Сколько раз эта старая французская поговорка повторялась. Твердилась она и на лекциях международного права, и при заключении всяких договоров. Наконец произносили ее в бесчисленных случаях всяких жизненных пертурбаций.

Не только сама непреложная истина заключена в словах поговорки. Каждый человеческий ум, на всех ступенях своих, отлично понимает, что без взаимности всякая договоренность будет лишь пустым и стыдным звуком. Без взаимности непременно будет участвовать ложь, обман, который, рано или поздно, даст все последствия, творимые обманом.

Вот мы говорили о добровольности. Но и взаимность может расцвести лишь на основе доброй воли. Ничем нельзя вызвать так называемую взаимность, если этот прекрасный цветок не расцветет лотосом сердца.

Волны бьются о скалы. Скалы встречают их без взаимности. Правда, волны могут источить скалы. Волны могут образовать целые подводные пещеры и, в постоянстве своем, могут разрушить каменных гигантов. Но ведь это будет не соглашение, не договоренность — это будет натиск. Это будет насилие, а всякое насилие непременно окончится тем или иным разрушением. Поднявший насилие от насилия и погибнет.

В примере волн и скал как бы встретились два несогласимых элемента. Но даже и скалы, если их породы позволили бы, они могли бы ввести даже противоположное начало в полезные для бытия каналы.

Но вряд ли можно предположить, что сердца человеческие так же мало согласимы, как вода и камень. Ведь даже и вода может быть в твердом состоянии, и породы камня могут издавать влагу. И ведь эти элементы лишены сознания. По крайней мере, их сознание нам недоступно. Но не может же быть такого человеческого сердца, которое, с одной стороны, не могло бы дать влагу благодати, а с другой стороны — не было бы способно к адаманту мужества.

Общая всем векам и народам человечность все-таки неистребима. Какими бы наркотиками, алкоголем и никотином ни убивать ее, она все-таки как-то и где-то может быть пробуждена.

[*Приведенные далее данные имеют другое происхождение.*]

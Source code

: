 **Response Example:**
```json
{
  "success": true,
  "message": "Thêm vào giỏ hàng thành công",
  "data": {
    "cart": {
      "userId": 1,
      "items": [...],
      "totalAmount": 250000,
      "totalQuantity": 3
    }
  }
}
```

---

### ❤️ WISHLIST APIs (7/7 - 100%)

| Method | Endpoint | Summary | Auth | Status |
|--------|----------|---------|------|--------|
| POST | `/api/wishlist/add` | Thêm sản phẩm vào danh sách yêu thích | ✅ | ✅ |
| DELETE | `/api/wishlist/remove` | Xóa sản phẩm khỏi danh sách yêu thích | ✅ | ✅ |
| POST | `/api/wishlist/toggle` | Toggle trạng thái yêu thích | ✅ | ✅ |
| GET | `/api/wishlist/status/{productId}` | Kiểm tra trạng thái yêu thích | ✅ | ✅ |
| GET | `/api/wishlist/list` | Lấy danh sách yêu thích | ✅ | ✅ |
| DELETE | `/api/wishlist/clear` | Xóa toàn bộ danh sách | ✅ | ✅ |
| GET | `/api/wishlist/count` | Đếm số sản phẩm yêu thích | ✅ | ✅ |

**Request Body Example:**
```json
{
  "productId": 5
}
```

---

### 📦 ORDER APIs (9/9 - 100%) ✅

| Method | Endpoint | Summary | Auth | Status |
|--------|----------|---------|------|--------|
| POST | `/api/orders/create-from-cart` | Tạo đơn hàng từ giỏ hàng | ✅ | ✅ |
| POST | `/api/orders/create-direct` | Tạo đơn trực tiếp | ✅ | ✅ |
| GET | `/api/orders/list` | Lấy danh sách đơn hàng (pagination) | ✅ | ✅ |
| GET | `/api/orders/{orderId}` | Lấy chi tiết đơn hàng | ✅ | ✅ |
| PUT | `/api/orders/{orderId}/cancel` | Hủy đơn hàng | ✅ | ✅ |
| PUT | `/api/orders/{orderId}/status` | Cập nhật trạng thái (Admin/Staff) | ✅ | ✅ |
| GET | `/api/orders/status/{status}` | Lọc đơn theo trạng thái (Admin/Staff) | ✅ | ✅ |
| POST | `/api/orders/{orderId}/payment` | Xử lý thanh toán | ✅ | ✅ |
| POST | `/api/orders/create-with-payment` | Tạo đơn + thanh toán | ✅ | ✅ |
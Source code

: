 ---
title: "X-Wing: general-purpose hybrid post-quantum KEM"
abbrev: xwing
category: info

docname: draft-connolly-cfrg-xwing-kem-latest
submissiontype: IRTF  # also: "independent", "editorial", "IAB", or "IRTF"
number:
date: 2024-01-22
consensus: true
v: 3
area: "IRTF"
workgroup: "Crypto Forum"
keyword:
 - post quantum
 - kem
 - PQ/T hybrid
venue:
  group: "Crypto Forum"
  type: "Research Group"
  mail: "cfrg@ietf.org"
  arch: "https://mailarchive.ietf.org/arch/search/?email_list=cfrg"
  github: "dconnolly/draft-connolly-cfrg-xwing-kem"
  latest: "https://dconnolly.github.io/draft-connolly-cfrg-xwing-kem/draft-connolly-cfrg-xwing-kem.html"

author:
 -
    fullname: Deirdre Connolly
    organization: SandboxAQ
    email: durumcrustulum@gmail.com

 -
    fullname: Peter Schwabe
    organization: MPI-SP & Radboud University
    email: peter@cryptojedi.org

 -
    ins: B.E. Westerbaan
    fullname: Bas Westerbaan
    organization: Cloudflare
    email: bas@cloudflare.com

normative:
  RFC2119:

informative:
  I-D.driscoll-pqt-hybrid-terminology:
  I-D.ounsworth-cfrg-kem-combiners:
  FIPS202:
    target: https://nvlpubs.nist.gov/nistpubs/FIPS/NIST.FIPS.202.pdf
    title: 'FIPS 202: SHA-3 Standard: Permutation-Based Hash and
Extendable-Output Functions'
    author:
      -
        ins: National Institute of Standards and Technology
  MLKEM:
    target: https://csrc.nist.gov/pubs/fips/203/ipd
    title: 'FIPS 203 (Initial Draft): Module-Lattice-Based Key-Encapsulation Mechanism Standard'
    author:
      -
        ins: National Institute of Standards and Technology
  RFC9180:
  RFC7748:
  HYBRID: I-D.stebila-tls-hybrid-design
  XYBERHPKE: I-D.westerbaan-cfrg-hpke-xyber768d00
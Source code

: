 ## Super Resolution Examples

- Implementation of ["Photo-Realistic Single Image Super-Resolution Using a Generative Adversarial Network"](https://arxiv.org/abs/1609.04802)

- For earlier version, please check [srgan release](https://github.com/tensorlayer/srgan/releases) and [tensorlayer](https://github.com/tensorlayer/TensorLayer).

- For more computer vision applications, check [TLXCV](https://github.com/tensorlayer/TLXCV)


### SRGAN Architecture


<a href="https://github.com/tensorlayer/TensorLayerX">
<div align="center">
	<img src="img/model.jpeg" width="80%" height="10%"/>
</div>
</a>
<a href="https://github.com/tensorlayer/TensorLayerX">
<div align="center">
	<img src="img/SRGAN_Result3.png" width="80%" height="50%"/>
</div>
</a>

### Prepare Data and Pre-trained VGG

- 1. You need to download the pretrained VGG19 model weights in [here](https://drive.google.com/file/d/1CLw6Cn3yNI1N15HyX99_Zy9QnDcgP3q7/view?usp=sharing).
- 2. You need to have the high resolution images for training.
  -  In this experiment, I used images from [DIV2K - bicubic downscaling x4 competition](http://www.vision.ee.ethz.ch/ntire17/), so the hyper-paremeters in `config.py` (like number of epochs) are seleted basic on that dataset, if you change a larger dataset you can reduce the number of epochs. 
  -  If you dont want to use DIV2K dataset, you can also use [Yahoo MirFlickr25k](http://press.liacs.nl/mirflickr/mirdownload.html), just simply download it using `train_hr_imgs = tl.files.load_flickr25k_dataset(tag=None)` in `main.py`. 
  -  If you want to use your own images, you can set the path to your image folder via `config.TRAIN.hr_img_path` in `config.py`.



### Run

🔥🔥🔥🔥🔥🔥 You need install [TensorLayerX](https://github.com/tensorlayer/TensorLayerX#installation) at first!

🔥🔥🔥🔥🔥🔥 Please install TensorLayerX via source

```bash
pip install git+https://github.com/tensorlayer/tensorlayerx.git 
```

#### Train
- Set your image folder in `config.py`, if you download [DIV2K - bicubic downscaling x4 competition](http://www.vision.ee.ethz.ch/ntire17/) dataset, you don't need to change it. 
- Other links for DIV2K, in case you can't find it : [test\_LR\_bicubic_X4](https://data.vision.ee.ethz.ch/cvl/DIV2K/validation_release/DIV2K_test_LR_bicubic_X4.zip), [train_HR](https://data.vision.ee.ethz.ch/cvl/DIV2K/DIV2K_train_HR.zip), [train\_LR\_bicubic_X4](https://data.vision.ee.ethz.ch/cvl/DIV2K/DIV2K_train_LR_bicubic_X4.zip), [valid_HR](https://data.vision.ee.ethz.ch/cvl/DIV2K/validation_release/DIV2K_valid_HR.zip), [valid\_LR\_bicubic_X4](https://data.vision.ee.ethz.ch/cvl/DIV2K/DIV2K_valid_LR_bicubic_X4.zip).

Великий преступник бывает трогательным семьянином. Значит, если его чувства все-таки способны пробудиться по отношению к своему, тем самым, при каком-то усиленном процессе, они могут быть продолжены и ко всему сущему. Сейчас уже не ставится идеал святого Франциска Ассизского, говорившего даже волку — "брат волк". Даже не задается идеал подвижников, обладавших сердечным языком, понятным и птицам, и животным. Помимо этих высоких идеалов, слыша о которых люди обычно восклицают: "Мы ведь не Франциски", может быть основание общечеловечности.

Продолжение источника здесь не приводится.